With nothing left out, give the data back exactly.

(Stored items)
[Start of section]

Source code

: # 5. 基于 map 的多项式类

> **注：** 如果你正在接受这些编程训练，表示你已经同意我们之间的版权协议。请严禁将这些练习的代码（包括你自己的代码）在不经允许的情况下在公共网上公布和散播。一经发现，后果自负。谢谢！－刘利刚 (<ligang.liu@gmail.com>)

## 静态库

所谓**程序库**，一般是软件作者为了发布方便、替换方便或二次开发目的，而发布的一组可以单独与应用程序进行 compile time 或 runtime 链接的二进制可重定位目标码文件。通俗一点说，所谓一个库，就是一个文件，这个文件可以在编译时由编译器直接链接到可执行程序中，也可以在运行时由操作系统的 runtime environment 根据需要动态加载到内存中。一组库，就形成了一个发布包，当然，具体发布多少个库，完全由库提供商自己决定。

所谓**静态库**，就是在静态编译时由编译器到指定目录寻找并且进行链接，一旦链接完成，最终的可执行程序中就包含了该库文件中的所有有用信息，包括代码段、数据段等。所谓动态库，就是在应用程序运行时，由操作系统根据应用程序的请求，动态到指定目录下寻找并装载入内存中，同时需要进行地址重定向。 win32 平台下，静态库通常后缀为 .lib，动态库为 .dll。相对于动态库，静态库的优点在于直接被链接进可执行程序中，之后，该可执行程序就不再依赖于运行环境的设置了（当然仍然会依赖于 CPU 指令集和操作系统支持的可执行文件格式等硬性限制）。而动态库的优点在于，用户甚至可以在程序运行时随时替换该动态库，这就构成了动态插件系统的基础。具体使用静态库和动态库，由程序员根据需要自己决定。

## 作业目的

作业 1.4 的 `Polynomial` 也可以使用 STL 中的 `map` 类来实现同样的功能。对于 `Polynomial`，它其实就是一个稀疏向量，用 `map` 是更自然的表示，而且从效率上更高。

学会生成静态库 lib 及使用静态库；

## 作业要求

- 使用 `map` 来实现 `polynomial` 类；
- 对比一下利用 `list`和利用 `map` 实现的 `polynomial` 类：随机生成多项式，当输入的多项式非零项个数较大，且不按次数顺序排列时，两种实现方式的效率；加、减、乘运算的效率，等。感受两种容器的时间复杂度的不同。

[End of section]

SOLUTION TO THIS PROBLEM →
Source code

: # 5. 基于 map 的多项式类

> **注：** 如果你正在接受这些编程训练，表示你已经同意我们之间的版权协议。请严禁将这些练习的代码（包括你自己的代码）在不经允许的情况下在公共网上公布和散播。一经发现，后果自负。谢谢！－刘利刚 (<ligang.liu@gmail.com>)

## 静态库

所谓**程序库**，一般是软件作者为了发布方便、替换方便或二次开发目的，而发布的一组可以单独与应用程序进行 compile time 或 runtime 链接的二进制可重定位目标码文件。通俗一点说，所谓一个库，就是一个文件，这个文件可以在编译时由编译器直接链接到可执行程序中，也可以在运行时由操作系统的 runtime environment 根据需要动态加载到内存中。一组库，就形成了一个发布包，当然，具体发布多少个库，完全由库提供商自己决定。

所谓**静态库**，就是在静态编译时由编译器到指定目录寻找并且进行链接，一旦链接完成，最终的可执行程序中就包含了该库文件中的所有有用信息，包括代码段、数据段等。所谓动态库，就是在应用程序运行时，由操作系统根据应用程序的请求，动态到指定目录下寻找并装载入内存中，同时需要进行地址重定向。 win32 平台下，静态库通常后缀为 .lib，动态库为 .dll。相对于动态库，静态库的优点在于直接被链接进可执行程序中，之后，该可执行程序就不再依赖于运行环境的设置了（当然仍然会依赖于 CPU 指令集和操作系统支持的可执行文件格式等硬性限制）。而动态库的优点在于，用户甚至可以在程序运行时随时替换该动态库，这就构成了动态插件系统的基础。具体使用静态库和动态库，由程序员根据需要自己决定。

## 作业目的

作业 1.4 的 `Polynomial` 也可以使用 STL 中的 `map` 类来实现同样的功能。对于 `Polynomial`，它其实就是一个稀疏向量，用 `map` 是更自然的表示，而且从效率上更高。

学会生成静态库 lib 及使用静态库；

## 作业要求

- 使用 `map` 来实现 `polynomial` 类；
- 对比一下利用 `list`和利用 `map` 实现的 `polynomial` 类：随机生成多项式，当输入的多项式非零项个数较大，且不按次数顺序排列时，两种实现方式的效率；加、减、乘运算的效率，等。感受两种容器的时间复杂度的不同。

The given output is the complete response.